# Exercise data

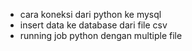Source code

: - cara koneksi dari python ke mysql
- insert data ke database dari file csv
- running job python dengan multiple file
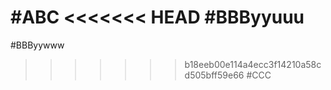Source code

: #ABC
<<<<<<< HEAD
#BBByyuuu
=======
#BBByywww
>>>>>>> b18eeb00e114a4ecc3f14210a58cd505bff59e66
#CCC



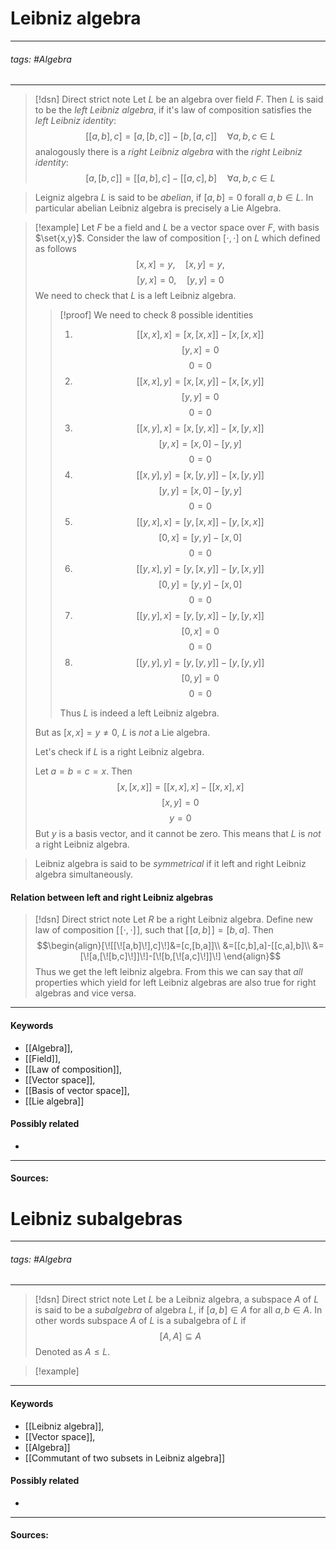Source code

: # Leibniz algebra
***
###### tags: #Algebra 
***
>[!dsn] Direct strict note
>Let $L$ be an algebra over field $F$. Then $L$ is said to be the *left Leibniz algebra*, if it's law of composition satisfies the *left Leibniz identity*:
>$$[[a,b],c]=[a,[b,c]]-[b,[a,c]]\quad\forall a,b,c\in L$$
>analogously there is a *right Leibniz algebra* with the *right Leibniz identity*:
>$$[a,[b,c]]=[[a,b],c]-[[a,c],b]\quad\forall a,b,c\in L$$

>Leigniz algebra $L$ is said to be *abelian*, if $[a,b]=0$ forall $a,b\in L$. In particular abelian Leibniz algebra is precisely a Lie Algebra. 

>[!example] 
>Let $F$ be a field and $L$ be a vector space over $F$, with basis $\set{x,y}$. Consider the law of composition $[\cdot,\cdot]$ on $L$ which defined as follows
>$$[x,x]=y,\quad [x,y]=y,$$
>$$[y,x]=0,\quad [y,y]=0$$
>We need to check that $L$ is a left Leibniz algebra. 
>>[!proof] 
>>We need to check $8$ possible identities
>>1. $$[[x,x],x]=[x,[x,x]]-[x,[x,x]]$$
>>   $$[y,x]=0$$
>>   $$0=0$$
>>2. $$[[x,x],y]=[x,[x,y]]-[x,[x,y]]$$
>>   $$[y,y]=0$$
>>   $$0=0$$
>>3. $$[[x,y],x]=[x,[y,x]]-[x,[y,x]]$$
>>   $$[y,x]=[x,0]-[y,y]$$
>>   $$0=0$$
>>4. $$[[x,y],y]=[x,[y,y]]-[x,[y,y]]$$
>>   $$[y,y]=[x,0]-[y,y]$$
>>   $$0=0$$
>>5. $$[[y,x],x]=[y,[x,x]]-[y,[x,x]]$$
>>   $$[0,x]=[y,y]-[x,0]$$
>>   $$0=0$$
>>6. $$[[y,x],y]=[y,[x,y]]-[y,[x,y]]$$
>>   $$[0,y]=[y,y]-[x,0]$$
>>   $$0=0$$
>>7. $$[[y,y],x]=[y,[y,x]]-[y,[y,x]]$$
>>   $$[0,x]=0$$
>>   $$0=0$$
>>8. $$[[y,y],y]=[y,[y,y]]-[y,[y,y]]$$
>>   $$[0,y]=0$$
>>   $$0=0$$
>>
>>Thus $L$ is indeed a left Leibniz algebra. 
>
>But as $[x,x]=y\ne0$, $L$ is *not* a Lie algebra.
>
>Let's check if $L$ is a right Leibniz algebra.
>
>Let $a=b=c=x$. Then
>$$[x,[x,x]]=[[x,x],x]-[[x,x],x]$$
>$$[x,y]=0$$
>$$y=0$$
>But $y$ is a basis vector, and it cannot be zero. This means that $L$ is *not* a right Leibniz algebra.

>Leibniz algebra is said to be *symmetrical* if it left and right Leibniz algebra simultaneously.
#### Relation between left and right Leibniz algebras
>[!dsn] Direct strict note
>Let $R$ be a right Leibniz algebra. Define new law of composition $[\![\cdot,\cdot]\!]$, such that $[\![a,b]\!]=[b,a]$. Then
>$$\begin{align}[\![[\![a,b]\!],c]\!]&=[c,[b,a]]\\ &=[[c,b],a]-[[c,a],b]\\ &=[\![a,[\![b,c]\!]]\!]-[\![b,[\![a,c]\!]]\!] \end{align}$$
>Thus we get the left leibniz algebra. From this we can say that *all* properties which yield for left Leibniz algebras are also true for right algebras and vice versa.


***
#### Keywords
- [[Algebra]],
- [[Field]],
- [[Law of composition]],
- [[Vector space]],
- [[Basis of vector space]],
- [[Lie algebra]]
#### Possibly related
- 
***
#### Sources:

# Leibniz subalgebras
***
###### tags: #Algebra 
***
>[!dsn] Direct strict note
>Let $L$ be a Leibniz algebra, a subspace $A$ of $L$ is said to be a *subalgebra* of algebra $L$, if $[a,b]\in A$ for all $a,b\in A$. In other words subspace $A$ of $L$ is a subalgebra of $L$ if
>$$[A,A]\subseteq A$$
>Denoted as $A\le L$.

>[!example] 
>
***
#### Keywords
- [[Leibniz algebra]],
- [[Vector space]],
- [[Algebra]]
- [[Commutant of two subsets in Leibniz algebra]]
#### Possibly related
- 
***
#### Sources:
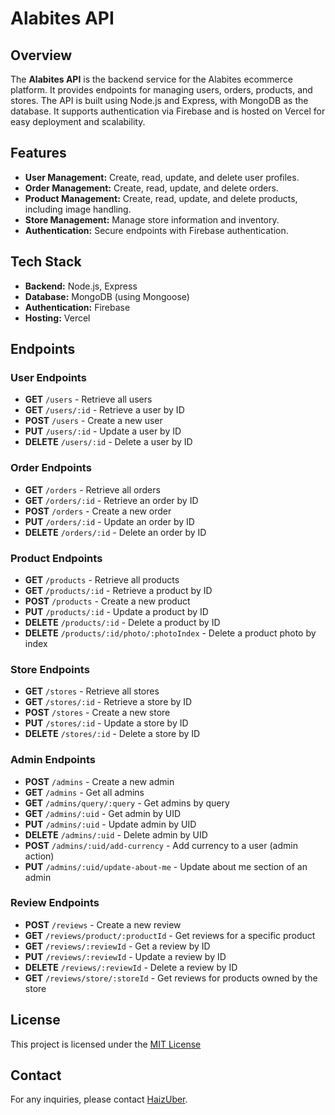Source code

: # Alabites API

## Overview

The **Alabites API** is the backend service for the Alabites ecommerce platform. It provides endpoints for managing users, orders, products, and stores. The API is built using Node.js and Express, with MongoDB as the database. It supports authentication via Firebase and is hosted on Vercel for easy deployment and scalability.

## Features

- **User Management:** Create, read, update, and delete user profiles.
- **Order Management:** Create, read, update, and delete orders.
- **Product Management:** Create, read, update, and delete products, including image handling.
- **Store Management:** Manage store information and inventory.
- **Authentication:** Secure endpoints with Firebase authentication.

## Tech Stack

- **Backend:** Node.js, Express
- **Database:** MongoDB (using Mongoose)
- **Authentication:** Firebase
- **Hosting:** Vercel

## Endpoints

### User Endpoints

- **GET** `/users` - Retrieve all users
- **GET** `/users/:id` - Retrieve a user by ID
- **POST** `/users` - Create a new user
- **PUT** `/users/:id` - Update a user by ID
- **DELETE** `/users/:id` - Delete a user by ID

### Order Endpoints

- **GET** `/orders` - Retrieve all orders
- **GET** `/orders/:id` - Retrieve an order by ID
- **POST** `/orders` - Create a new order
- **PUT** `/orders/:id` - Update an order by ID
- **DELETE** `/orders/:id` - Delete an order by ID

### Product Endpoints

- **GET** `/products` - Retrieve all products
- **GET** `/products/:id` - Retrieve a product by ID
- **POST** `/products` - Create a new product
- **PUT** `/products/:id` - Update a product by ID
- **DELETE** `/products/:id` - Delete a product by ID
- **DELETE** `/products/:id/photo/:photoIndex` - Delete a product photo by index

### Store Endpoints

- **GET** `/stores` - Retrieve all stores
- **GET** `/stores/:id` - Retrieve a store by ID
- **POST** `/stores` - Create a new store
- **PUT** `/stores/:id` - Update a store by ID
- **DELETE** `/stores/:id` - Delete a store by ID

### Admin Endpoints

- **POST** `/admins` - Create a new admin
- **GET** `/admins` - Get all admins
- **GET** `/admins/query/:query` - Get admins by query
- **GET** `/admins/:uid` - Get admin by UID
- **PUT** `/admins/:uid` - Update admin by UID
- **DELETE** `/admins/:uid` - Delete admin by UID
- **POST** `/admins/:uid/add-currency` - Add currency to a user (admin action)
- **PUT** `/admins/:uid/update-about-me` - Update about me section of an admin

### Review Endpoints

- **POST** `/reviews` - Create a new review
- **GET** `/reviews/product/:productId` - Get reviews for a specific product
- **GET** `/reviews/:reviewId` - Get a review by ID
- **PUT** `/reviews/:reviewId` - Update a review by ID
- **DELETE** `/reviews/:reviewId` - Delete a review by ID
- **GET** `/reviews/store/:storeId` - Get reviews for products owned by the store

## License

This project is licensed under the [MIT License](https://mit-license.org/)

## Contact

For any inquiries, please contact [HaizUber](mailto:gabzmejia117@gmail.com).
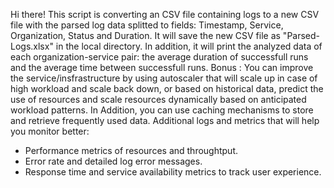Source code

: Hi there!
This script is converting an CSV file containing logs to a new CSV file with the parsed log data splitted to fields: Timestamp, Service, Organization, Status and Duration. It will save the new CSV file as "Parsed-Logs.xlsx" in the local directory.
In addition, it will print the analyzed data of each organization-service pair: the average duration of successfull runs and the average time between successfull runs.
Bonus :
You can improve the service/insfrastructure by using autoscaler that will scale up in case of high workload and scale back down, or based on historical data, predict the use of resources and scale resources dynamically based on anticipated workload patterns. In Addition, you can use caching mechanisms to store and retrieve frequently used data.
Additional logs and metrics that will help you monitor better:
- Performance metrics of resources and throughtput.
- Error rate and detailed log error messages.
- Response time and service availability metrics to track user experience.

# Your task
In the material above, show every line where the word "there" turns up.

# Answer to the problem
>analogously there is a *right Leibniz algebra* with the *right Leibniz identity*:
: Hi there!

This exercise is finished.